## Your assignment
The lines to return are those below that contain the word "mathbb".

## Materials provided

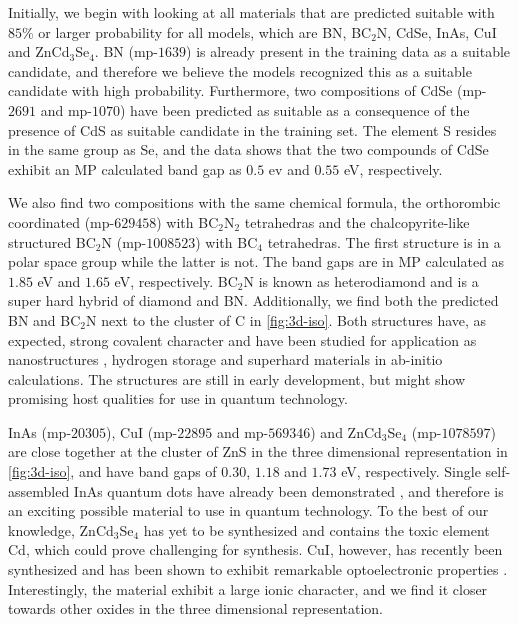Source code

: 





\noindent Initially, we begin with looking at all materials that are predicted suitable with $85\%$ or larger probability for all models, which are BN, BC$_2$N, CdSe, InAs, CuI and ZnCd$_3$Se$_4$. BN (mp-$1639$) is already present in the training data as a suitable candidate, and therefore we believe the models recognized this as a suitable candidate with high probability. Furthermore, two compositions of CdSe (mp-$2691$ and mp-$1070$) have been predicted as suitable as a consequence of the presence of CdS as suitable candidate in the training set. The element S resides in the same group as Se, and the data shows that the two compounds of CdSe exhibit an MP calculated band gap as $0.5$ ev and $0.55$ eV, respectively.

We also find two compositions with the same chemical formula, the orthorombic coordinated (mp-$629458$) with BC$_2$N$_2$ tetrahedras and the chalcopyrite-like structured BC$_2$N (mp-$1008523$) with BC$_4$ tetrahedras. The first structure is in a polar space group while the latter is not. The band gaps are in MP calculated as $1.85$ eV and $1.65$ eV, respectively. BC$_2$N is known as heterodiamond and is a super hard hybrid of diamond and BN. Additionally, we find both the predicted BN and BC$_2$N next to the cluster of C in \autoref{fig:3d-iso}. Both structures have, as expected, strong covalent character and have been studied for application as nanostructures \cite{Gao2017}, hydrogen storage \cite{Cai2017} and superhard materials \cite{Li2017, Jiang2020} in ab-initio calculations. The structures are still in early development, but might show promising host qualities for use in quantum technology.

InAs (mp-$20305$), CuI (mp-$22895$ and mp-$569346$) and ZnCd$_3$Se$_4$ (mp-$1078597$) are close together at the cluster of ZnS in the three dimensional representation in \autoref{fig:3d-iso}, and have band gaps of $0.30$, $1.18$ and $1.73$ eV, respectively. Single self-assembled InAs quantum dots have already been demonstrated \cite{Liu2018}, and therefore is an exciting possible material to use in quantum technology. To the best of our knowledge, ZnCd$_3$Se$_4$ has yet to be synthesized and contains the toxic element Cd, which could prove challenging for synthesis. CuI, however, has recently been synthesized and has been shown to exhibit remarkable optoelectronic properties \cite{Ahn2020}. Interestingly, the material exhibit a large ionic character, and we find it closer towards other oxides in the three dimensional representation.

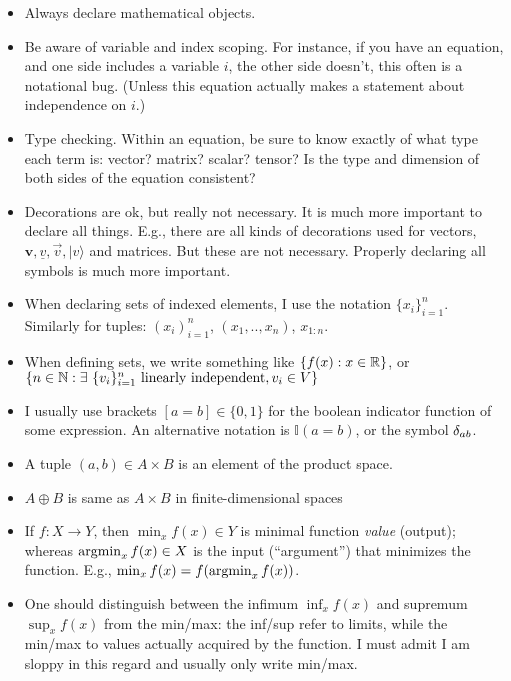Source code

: \begin{itemize}
\item Always declare mathematical objects.
\item Be aware of variable and index scoping. For instance, if you have an
equation, and one side includes a variable $i$, the other side doesn't,
this often is a notational bug. (Unless this equation actually makes
a statement about independence on $i$.)
\item Type checking. Within an equation, be sure to know exactly of
what type each term is: vector? matrix? scalar? tensor? Is the type and dimension of both sides of the equation consistent?
\item Decorations are ok, but really not necessary. It is much more
important to declare all things. E.g., there are all kinds of decorations used for vectors, $\boldsymbol
v, \underline v, \overrightarrow v, |v\rangle$ and matrices. But these are
not necessary. Properly declaring all symbols is much more
important.
\item When declaring sets of indexed elements, I use the notation $\{ x_i \}_{i=1}^n$. Similarly for tuples: $(x_i)_{i=1}^n$,
  $(x_1,..,x_n)$, $x_{1:n}$.
\item When defining sets, we write something like $\{ f(x) : x \in{\mathbb{R}} \}$, or $\{ n \in{\mathbb{N}} : \exists~\{
v_i\}_{i=1}^n~ \text{linearly independent}, v_i \in V\}$
\item I usually use brackets $[a=b] \in \{0,1\}$ for the boolean indicator function of some expression. An alternative notation is $\mathbb I(a=b)$, or the   symbol $\delta_{ab}$.
\item A tuple $(a,b) \in A \times B$ is an element of the product space.
\item {} $A \oplus B$ is same as $A \times B$ in
finite-dimensional spaces
\item If $f: X \to Y$, then $\min_x f(x) \in Y$ is minimal function \emph{value} (output); whereas $\operatorname*{argmin}_x f(x) \in X$ is the input (``argument'') that minimizes the function. E.g., $\min_x f(x) = f(\operatorname*{argmin}_x f(x))$.
\item One should distinguish between the infimum $\inf_x f(x)$ and supremum $\sup_x f(x)$ from the min/max: the inf/sup refer to limits, while the min/max to values actually acquired by the function. I must admit I am sloppy in this regard and usually only write min/max.

\end{itemize}
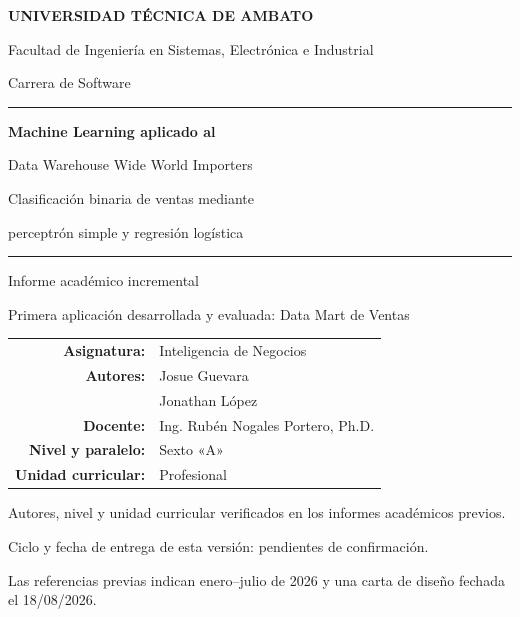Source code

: \documentclass[11pt,a4paper]{article}
\begin{document}
\hypersetup{pageanchor=false}
\begin{titlepage}
\centering
{\Large\bfseries UNIVERSIDAD TÉCNICA DE AMBATO\par}
\vspace{0.4cm}
{\large Facultad de Ingeniería en Sistemas, Electrónica e Industrial\par}
{\large Carrera de Software\par}
\vspace{1.8cm}
\textcolor{blue!45!black}{\rule{\linewidth}{1.2pt}}\par
\vspace{0.6cm}
{\LARGE\bfseries Machine Learning aplicado al\par Data Warehouse Wide World Importers\par}
\vspace{0.6cm}
{\Large Clasificación binaria de ventas mediante\par perceptrón simple y regresión logística\par}
\vspace{0.6cm}
\textcolor{blue!45!black}{\rule{\linewidth}{1.2pt}}\par
\vspace{0.8cm}
{\large Informe académico incremental\par}
Primera aplicación desarrollada y evaluada: Data Mart de Ventas\par
\vspace{1cm}
\begin{tabular}{rl}
\textbf{Asignatura:} & Inteligencia de Negocios\\
\textbf{Autores:} & Josue Guevara\\ & Jonathan López\\
\textbf{Docente:} & Ing. Rubén Nogales Portero, Ph.D.\\
\textbf{Nivel y paralelo:} & Sexto «A»\\
\textbf{Unidad curricular:} & Profesional
\end{tabular}
\vfill
\small Autores, nivel y unidad curricular verificados en los informes académicos previos.\par
Ciclo y fecha de entrega de esta versión: pendientes de confirmación.\par
Las referencias previas indican enero--julio de 2026 y una carta de diseño fechada el 18/08/2026.\par
\end{titlepage}
\hypersetup{pageanchor=true}

\tableofcontents
\clearpage
\listoffigures
\clearpage
\listoftables
\clearpage
{}








\clearpage

\clearpage
\appendix

\end{document}
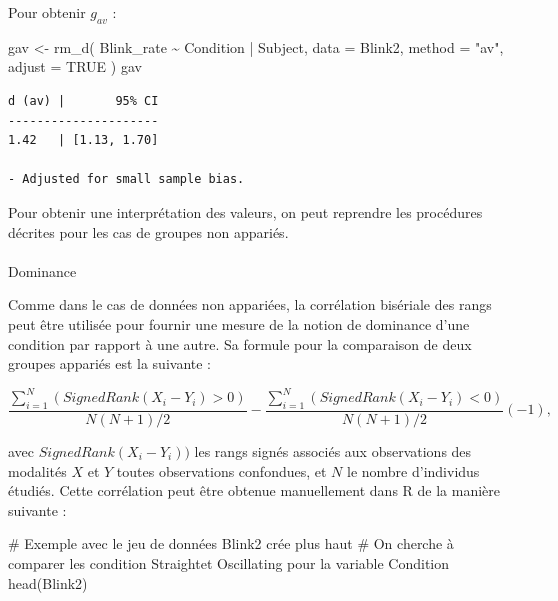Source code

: \documentclass[
  letterpaper,
]{book}
\makeatletter
\let\oldparagraph\paragraph
\renewcommand{\paragraph}{
    \@ifstar
      \xxxParagraphStar
      \xxxParagraphNoStar
  }
\newcommand{\xxxParagraphStar}[1]{\oldparagraph*{#1}\mbox{}}
\newcommand{\xxxParagraphNoStar}[1]{\oldparagraph{#1}\mbox{}}
\newenvironment{Shaded}{\begin{snugshade}}{\end{snugshade}}
\newcommand{\AttributeTok}[1]{\textcolor[rgb]{0.40,0.45,0.13}{#1}}
\newcommand{\CommentTok}[1]{\textcolor[rgb]{0.37,0.37,0.37}{#1}}
\newcommand{\ConstantTok}[1]{\textcolor[rgb]{0.56,0.35,0.01}{#1}}
\newcommand{\FunctionTok}[1]{\textcolor[rgb]{0.28,0.35,0.67}{#1}}
\newcommand{\NormalTok}[1]{\textcolor[rgb]{0.00,0.23,0.31}{#1}}
\newcommand{\OtherTok}[1]{\textcolor[rgb]{0.00,0.23,0.31}{#1}}
\newcommand{\SpecialCharTok}[1]{\textcolor[rgb]{0.37,0.37,0.37}{#1}}
\newcommand{\StringTok}[1]{\textcolor[rgb]{0.13,0.47,0.30}{#1}}
\makeatother
\begin{document}
Pour obtenir \(g_{av}\) :

\begin{Shaded}
\begin{Highlighting}[]
\NormalTok{gav }\OtherTok{\textless{}{-}}
  \FunctionTok{rm\_d}\NormalTok{(}
\NormalTok{    Blink\_rate }\SpecialCharTok{\textasciitilde{}}\NormalTok{ Condition }\SpecialCharTok{|}\NormalTok{ Subject,}
    \AttributeTok{data =}\NormalTok{ Blink2,}
    \AttributeTok{method =} \StringTok{"av"}\NormalTok{,}
    \AttributeTok{adjust =} \ConstantTok{TRUE}
\NormalTok{  )}
\NormalTok{gav}
\end{Highlighting}
\end{Shaded}

\begin{verbatim}
d (av) |       95% CI
---------------------
1.42   | [1.13, 1.70]

- Adjusted for small sample bias.
\end{verbatim}

Pour obtenir une interprétation des valeurs, on peut reprendre les
procédures décrites pour les cas de groupes non appariés.

\paragraph{Dominance}\label{dominance-2}

Comme dans le cas de données non appariées, la corrélation bisériale des
rangs peut être utilisée pour fournir une mesure de la notion de
dominance d'une condition par rapport à une autre. Sa formule pour la
comparaison de deux groupes appariés est la suivante :

\[
\frac{\sum_{i=1}^{N} (SignedRank(X_{i} - Y_{i}) > 0)}{N (N+1) / 2} - \frac{\sum_{i=1}^{N} (SignedRank(X_{i} - Y_{i}) < 0)}{N (N+1) / 2}(-1),
\]

avec \(SignedRank(X_{i} - Y_{i}))\) les rangs signés associés aux
observations des modalités \(X\) et \(Y\) toutes observations
confondues, et \(N\) le nombre d'individus étudiés. Cette corrélation
peut être obtenue manuellement dans R de la manière suivante :

\begin{Shaded}
\begin{Highlighting}[]
\CommentTok{\# Exemple avec le jeu de données \textasciigrave{}Blink2\textasciigrave{} crée plus haut}
\CommentTok{\# On cherche à comparer les condition \textasciigrave{}Straight\textasciigrave{}et \textasciigrave{}Oscillating\textasciigrave{} pour la variable \textasciigrave{}Condition\textasciigrave{} }
\FunctionTok{head}\NormalTok{(Blink2)}
\end{Highlighting}
\end{Shaded}
\end{document}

## Final answer
\item When defining sets, we write something like $\{ f(x) : x \in{\mathbb{R}} \}$, or $\{ n \in{\mathbb{N}} : \exists~\{
\item I usually use brackets $[a=b] \in \{0,1\}$ for the boolean indicator function of some expression. An alternative notation is $\mathbb I(a=b)$, or the   symbol $\delta_{ab}$.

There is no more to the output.